If you are not using the advanced caching discussed below, the database cache in memory is cleared at the end of each transaction. This is another reason to use transactions, even if you are only executing read operations.

The Asynchronous writes discussed below removes most of the immediate penalty of a commit, so you will not notice the problem as much. However, there is still overhead, and using a transaction will still be faster. One major problem is that the queue of file operations will get very long if there are many transactions. Some operations require walking this queue to see what operations have been pending, and they will be slower. If the user shuts down the browser soon after you do this type of operation, you can delay shutdown (possibly for many tens of seconds for large numbers of transactions and slow disks), making it look like the browser is hung.

Queries

Careful reordering of the SQL statement, or creating the proper indices, can often improve performance. See the sqlite optimizer overview on the sqlite web site for information on how sqlite uses indices and executes statements.

You might also want to try to the "explain" feature on your statements to see if they are using the indices you expect. Type "explain" followed by your statement to see the plan. For example, explain select * from moz_history; The results are hard to understand, but you should be able to see whether it is using indices. A command that will give you a higher level overview is "explain query plan". For example

sqlite> explain query plan select * from moz_historyvisit v join moz_history h
        on v.page_id = h.id where v.visit_date > 1000000000;

0|0|TABLE moz_historyvisit AS v WITH INDEX moz_historyvisit_dateindex
1|1|TABLE moz_history AS h USING PRIMARY KEY

This tells us that it will first look up in moz_historyvisit using an index, and will then look up in moz_history using the primary key. Both of these are "good" because they use indices and primary keys, which are fast.
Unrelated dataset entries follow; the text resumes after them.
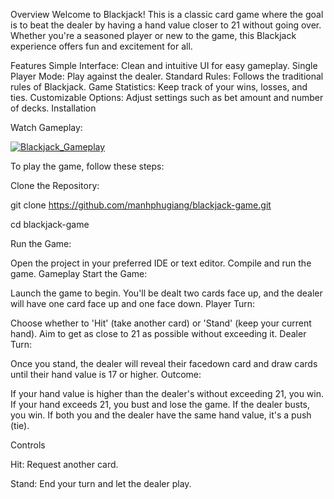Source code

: Overview
Welcome to Blackjack! This is a classic card game where the goal is to beat the dealer by having a hand value closer to 21 without going over. Whether you're a seasoned player or new to the game, this Blackjack experience offers fun and excitement for all.


Features
Simple Interface: Clean and intuitive UI for easy gameplay.
Single Player Mode: Play against the dealer.
Standard Rules: Follows the traditional rules of Blackjack.
Game Statistics: Keep track of your wins, losses, and ties.
Customizable Options: Adjust settings such as bet amount and number of decks.
Installation


Watch Gameplay: 



[![Blackjack_Gameplay](https://img.youtube.com/vi/yZeHrOUCeHM/maxresdefault.jpg)](https://www.youtube.com/watch?v=yZeHrOUCeHM)



To play the game, follow these steps:

Clone the Repository:



git clone https://github.com/manhphugiang/blackjack-game.git

cd blackjack-game


Run the Game:

Open the project in your preferred IDE or text editor.
Compile and run the game.
Gameplay
Start the Game:

Launch the game to begin.
You'll be dealt two cards face up, and the dealer will have one card face up and one face down.
Player Turn:

Choose whether to 'Hit' (take another card) or 'Stand' (keep your current hand).
Aim to get as close to 21 as possible without exceeding it.
Dealer Turn:


Once you stand, the dealer will reveal their facedown card and draw cards until their hand value is 17 or higher.
Outcome:


If your hand value is higher than the dealer's without exceeding 21, you win.
If your hand exceeds 21, you bust and lose the game.
If the dealer busts, you win.
If both you and the dealer have the same hand value, it's a push (tie).


Controls


Hit: Request another card.


Stand: End your turn and let the dealer play.
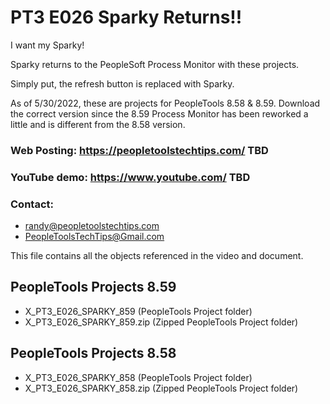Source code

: # PT3 E026 Sparky Returns!!

I want my Sparky!

Sparky returns to the PeopleSoft Process Monitor with these projects.   

Simply put, the refresh button is replaced with Sparky.   

As of 5/30/2022, these are projects for PeopleTools 8.58 & 8.59.   Download the correct version since the 8.59 Process Monitor has been reworked a little and is different from the 8.58 version.

### Web Posting: https://peopletoolstechtips.com/ TBD

### YouTube demo: https://www.youtube.com/ TBD

### Contact:  
* randy@peopletoolstechtips.com  
* PeopleToolsTechTips@Gmail.com

This file contains all the objects referenced in the video and document. 

## PeopleTools Projects 8.59
* X_PT3_E026_SPARKY_859 (PeopleTools Project folder)  
* X_PT3_E026_SPARKY_859.zip (Zipped PeopleTools Project folder)  

## PeopleTools Projects 8.58
* X_PT3_E026_SPARKY_858 (PeopleTools Project folder)  
* X_PT3_E026_SPARKY_858.zip (Zipped PeopleTools Project folder)  

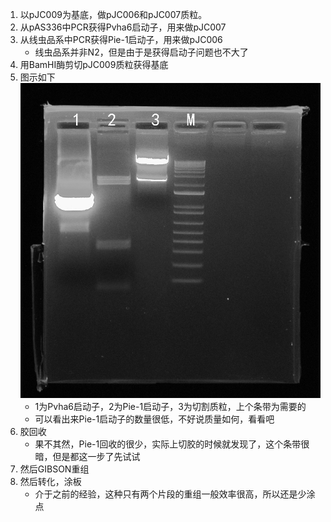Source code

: 1. 以pJC009为基底，做pJC006和pJC007质粒。
2. 从pAS336中PCR获得Pvha6启动子，用来做pJC007
3. 从线虫品系中PCR获得Pie-1启动子，用来做pJC006
   + 线虫品系并非N2，但是由于是获得启动子问题也不大了
4. 用BamHⅠ酶剪切pJC009质粒获得基底
5. 图示如下![回收图像](../../../photo/20240416/admin%202024-04-16%2016h48m53s(GelRed)-result.jpg)
   + 1为Pvha6启动子，2为Pie-1启动子，3为切割质粒，上个条带为需要的
   + 可以看出来Pie-1启动子的数量很低，不好说质量如何，看看吧
6. 胶回收
   + 果不其然，Pie-1回收的很少，实际上切胶的时候就发现了，这个条带很暗，但是都这一步了先试试
7. 然后GIBSON重组
8. 然后转化，涂板
   + 介于之前的经验，这种只有两个片段的重组一般效率很高，所以还是少涂点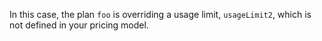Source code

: In this case, the plan `foo` is overriding a usage limit, `usageLimit2`, which is not defined in your pricing model.
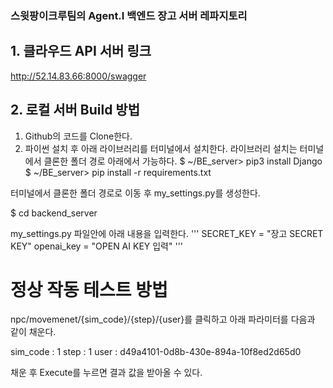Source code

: 
### 스윗팡이크루팀의 Agent.I 백엔드 장고 서버 레파지토리

## 1. 클라우드 API 서버 링크 

http://52.14.83.66:8000/swagger

## 2. 로컬 서버 Build 방법 

1) Github의 코드를 Clone한다.
2) 파이썬 설치 후 아래 라이브러리를 터미널에서 설치한다. 
   라이브러리 설치는 터미널에서 클론한 폴더 경로 아래에서 가능하다.
$ ~/BE_server> pip3 install Django
$ ~/BE_server> pip install -r requirements.txt


터미널에서 클론한 폴더 경로로 이동 후 my_settings.py를 생성한다. 

$ cd backend_server

my_settings.py 파일안에 아래 내용을 입력한다.
''' 
SECRET_KEY = "장고 SECRET KEY"
openai_key = "OPEN AI KEY 입력"
'''


# 정상 작동 테스트 방법 

npc/movemenet/{sim_code}/{step}/{user}를 클릭하고
아래 파라미터를 다음과 같이 채운다. 

sim_code : 1
step : 1 
user : d49a4101-0d8b-430e-894a-10f8ed2d65d0

채운 후 Execute를 누르면 결과 값을 받아올 수 있다.

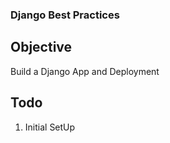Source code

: ### Django Best Practices

## Objective
   Build a Django App and Deployment

## Todo
1) Initial SetUp
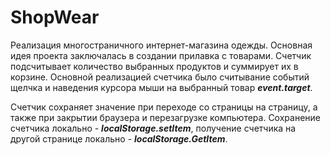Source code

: # ShopWear

Реализация многостраничного интернет-магазина одежды. Основная идея проекта заключалась в создании прилавка с товарами. Счетчик подсчитывает количество выбранных продуктов и суммирует их в корзине. Основной реализацией счетчика было считывание событий щелчка и наведения курсора мыши на выбранный товар ***event.target***.

Счетчик сохраняет значение при переходе со страницы на страницу, а также при закрытии браузера и перезагрузке компьютера. Сохранение счетчика локально - ***localStorage.setItem***, получение счетчика на другой странице локально - ***localStorage.GetItem***.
sqlite> explain query plan select * from moz_historyvisit where session = 12;

0|0|TABLE moz_historyvisit

In this example, you can see that it is not using an index, so this query would be slow.

You can download the command line tool from the sqlite download page. Be sure you have a version of the command line tool that is at least as recent as what Mozilla uses. As of April 10, 2006, Mozilla uses sqlite 3.3.4, but the latest precompiled version of the command line tools is not available for all platforms. This will lead to errors that say "database is encrypted" because the tool is not able to recognize the file format. You may want to check the SQLITE_VERSION definition in {{ Source("db/sqlite3/src/sqlite3.h") }} for the current version if you are having problems.

Caching

Sqlite has a cache of database pages in memory. It keeps pages associated with the current transaction so it can roll them back, and it also keeps recently used ones so it can run faster.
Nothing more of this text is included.